On appeal, Vargas argues that the BIA erred because: (1) it was based on an
erroneous finding that he was ineligible for relief for failure to provide proof on his
4
application that his marriage was bona fide; (2) the IJ held no hearing to assess the
validity of his marriage, and (3) the BIA abused its discretion by giving no rational
explanation for its affirmance of the denial of his motion to reopen.
As an initial matter, there was no reversible error by the BIA denying
Vargas’ motion to reopen and adopting the IJ’s findings that Vargas had received
proper notice of the removal hearing that he had failed to attend, leading to the IJ
entering the removal order in absentia. The IJ specifically found that, despite
Vargas’ alleged lack of communication with his attorney, Vargas had been given
oral notice of the May 21, 2004 hearing during the November 2003 hearing he did
attend. See 8 U.S.C. § 1229a(b)(5)(D) (noting that a petition for review
challenging an order entered in absentia is “confined to (i) the validity of the
notice provided to the alien, (ii) the reasons for the alien’s not attending the
proceeding, and (iii) whether or not the alien is removable”); Lonyem v. U.S. Att’y
Gen., 352 F.3d 1338, 1340 (11th Cir. 2003). The BIA thus did not abuse its
discretion by affirming the IJ’s denial of Vargas’ motion to reopen the removal
proceedings on that ground. See Lonyem, 352 F.3d at 1341 (finding no abuse of
discretion in the denial of motion to reopen removal proceeding where removal
order was issued in absentia).
5
The BIA did also not abuse its discretion by affirming the IJ’s denial of
Vargas’s motion to reopen the hearing based on his asserted marital status change.
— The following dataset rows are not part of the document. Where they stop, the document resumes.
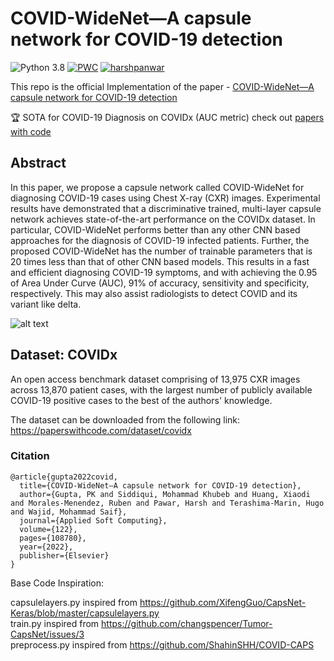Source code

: # COVID-WideNet—A capsule network for COVID-19 detection
![Python 3.8](https://img.shields.io/badge/python-3.8-green.svg) 
[![PWC](https://img.shields.io/endpoint.svg?url=https://paperswithcode.com/badge/covid-widenet-a-capsule-network-for-covid-19/covid-19-diagnosis-on-covidx)](https://paperswithcode.com/sota/covid-19-diagnosis-on-covidx?p=covid-widenet-a-capsule-network-for-covid-19)
[![harshpanwar](https://img.shields.io/twitter/follow/harsh__panwar?style=social)](https://mobile.twitter.com/harsh__panwar)

This repo is the official Implementation of the paper - [COVID-WideNet—A capsule network for COVID-19 detection](https://www.sciencedirect.com/science/article/pii/S1568494622002046)

🏆 SOTA for COVID-19 Diagnosis on COVIDx (AUC metric) check out [papers with code](https://paperswithcode.com/paper/covid-widenet-a-capsule-network-for-covid-19)

## Abstract 
In this paper, we propose a capsule network called COVID-WideNet for diagnosing COVID-19 cases using Chest X-ray (CXR) images. Experimental results have demonstrated that a discriminative trained, multi-layer capsule network achieves state-of-the-art performance on the COVIDx dataset. In particular, COVID-WideNet performs better than any other CNN based approaches for the diagnosis of COVID-19 infected patients. Further, the proposed COVID-WideNet has the number of trainable parameters that is 20 times less than that of other CNN based models. This results in a fast and efficient diagnosing COVID-19 symptoms, and with achieving the 0.95 of Area Under Curve (AUC), 91% of accuracy, sensitivity and specificity, respectively. This may also assist radiologists to detect COVID and its variant like delta.

![alt text](https://ars.els-cdn.com/content/image/1-s2.0-S1568494622002046-gr2_lrg.jpg)


## Dataset: COVIDx 
An open access benchmark dataset comprising of 13,975 CXR images across 13,870 patient cases, with the largest number of publicly available COVID-19 positive cases to the best of the authors' knowledge. 

The dataset can be downloaded from the following link: https://paperswithcode.com/dataset/covidx

### Citation

```commandline
@article{gupta2022covid,
  title={COVID-WideNet—A capsule network for COVID-19 detection},
  author={Gupta, PK and Siddiqui, Mohammad Khubeb and Huang, Xiaodi and Morales-Menendez, Ruben and Pawar, Harsh and Terashima-Marin, Hugo and Wajid, Mohammad Saif},
  journal={Applied Soft Computing},
  volume={122},
  pages={108780},
  year={2022},
  publisher={Elsevier}
}
```

Base Code Inspiration:

capsulelayers.py inspired from https://github.com/XifengGuo/CapsNet-Keras/blob/master/capsulelayers.py \
train.py inspired from https://github.com/changspencer/Tumor-CapsNet/issues/3 \
preprocess.py inspired from https://github.com/ShahinSHH/COVID-CAPS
“A motion to reopen proceedings shall state the new facts that will be proven at a
hearing to be held if the motion is granted, and shall be supported by affidavits or
other evidentiary material.” INA § 240(c)(7)(B), 8 U.S.C. § 1229a(c)(7)(B); 8
C.F.R. § 1003.2(c)(1). Evidence of Vargas’ marriage was not new factual evidence
to support a successful motion to reopen. Vargas was married in July 2003, which
was obviously known to him when he attended the November 2003 hearing.
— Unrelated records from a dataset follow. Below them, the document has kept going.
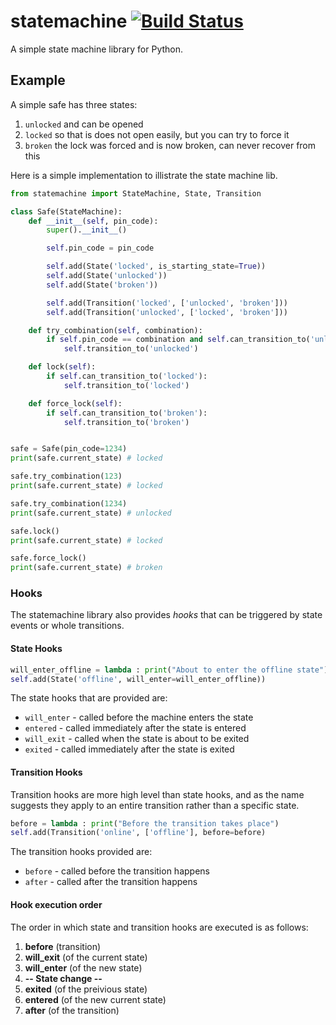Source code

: 
# statemachine [![Build Status](https://travis-ci.org/Tomos-Evans/statemachine.svg?branch=master)](https://travis-ci.org/Tomos-Evans/statemachine)

A simple state machine library for Python.

## Example
A simple safe has three states:
1. `unlocked` and can be opened
2. `locked` so that is does not open easily, but you can try to force it
3. `broken` the lock was forced and is now broken, can never recover from this

Here is a simple implementation to illistrate the state machine lib.

``` Python
from statemachine import StateMachine, State, Transition

class Safe(StateMachine):
    def __init__(self, pin_code):
        super().__init__()

        self.pin_code = pin_code

        self.add(State('locked', is_starting_state=True))
        self.add(State('unlocked'))
        self.add(State('broken'))

        self.add(Transition('locked', ['unlocked', 'broken']))
        self.add(Transition('unlocked', ['locked', 'broken']))

    def try_combination(self, combination):
        if self.pin_code == combination and self.can_transition_to('unlocked'):
            self.transition_to('unlocked')

    def lock(self):
        if self.can_transition_to('locked'):
            self.transition_to('locked')

    def force_lock(self):
        if self.can_transition_to('broken'):
            self.transition_to('broken')


safe = Safe(pin_code=1234)
print(safe.current_state) # locked

safe.try_combination(123)
print(safe.current_state) # locked

safe.try_combination(1234)
print(safe.current_state) # unlocked

safe.lock()
print(safe.current_state) # locked

safe.force_lock()
print(safe.current_state) # broken
```

### Hooks
The statemachine library also provides *hooks* that can be triggered by state events or whole transitions.

#### State Hooks

``` Python
will_enter_offline = lambda : print("About to enter the offline state")
self.add(State('offline', will_enter=will_enter_offline))
```

The state hooks that are provided are:
- `will_enter` - called before the machine enters the state
- `entered` - called immediately after the state is entered
- `will_exit` - called when the state is about to be exited
- `exited` - called immediately after the state is exited

#### Transition Hooks
Transition hooks are more high level than state hooks, and as the name suggests they apply to an entire transition rather than a specific state.

``` Python
before = lambda : print("Before the transition takes place")
self.add(Transition('online', ['offline'], before=before)
```

The transition hooks provided are:
- `before` - called before the transition happens
- `after` - called after the transition happens


#### Hook execution order
The order in which state and transition hooks are executed is as follows:
1. **before** (transition)
2. **will_exit** (of the current state)
3. **will_enter** (of the new state)
4. **--  State change  --**
5. **exited** (of the preivious state)
6. **entered** (of the new current state)
7. **after** (of the transition)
Although he informed the IJ of his marriage at the November 2003 hearing, he
failed to submit clear and convincing evidence that the marriage was bona fide.
The only proof Vargas submitted as to the bona fides of his marriage was a receipt
of his wife’s “Petition for Alien Relative,” and his “Application to Register
Permanent Resident or Adjust Status.” These items are insufficient to establish the
requisite clear and convincing evidence that a marriage is bona fide. See Matter of
Velarde-Pacheco, 23 I. & N. Dec. 253, 256 (BIA 2002) (explaining requirements
to demonstrate clear and convincing evidence that a marriage is bona fide, such as
the submission of a copy of the marriage certificate, an affidavit of how long
applicant had known his spouse, etc.). As such, the BIA did not err by affirming
the IJ’s denial of reopening on this ground as well.
6
Vargas argues that the BIA erred by denying his May 12, 2005 “Motion to
Reconsider.” We lack jurisdiction to review the BIA’s July 15, 2005 order
denying Vargas’ Motion to Reconsider to the BIA because Vargas has failed to file
a separate petition to review it in this Court. At the time he filed the May 12, 2005
petition in this Court, his Motion to Reconsider had not yet been ruled upon by the
BIA and was thus not final. See 8 U.S.C. § 1252(b)(1); Stone v. INS, 514 U.S.
386, 395, 115 S.Ct. 1537, 1544 (1995) (stating that a petitioner must “file a
separate petition to review that second final order”). Accordingly, that order is not
properly before this Court.
We therefore dismiss the petition relating to review of the BIA’s July 15,
2005 order and deny the remainder of the petition.
PETITION DISMISSED IN PART AND DENIED IN PART.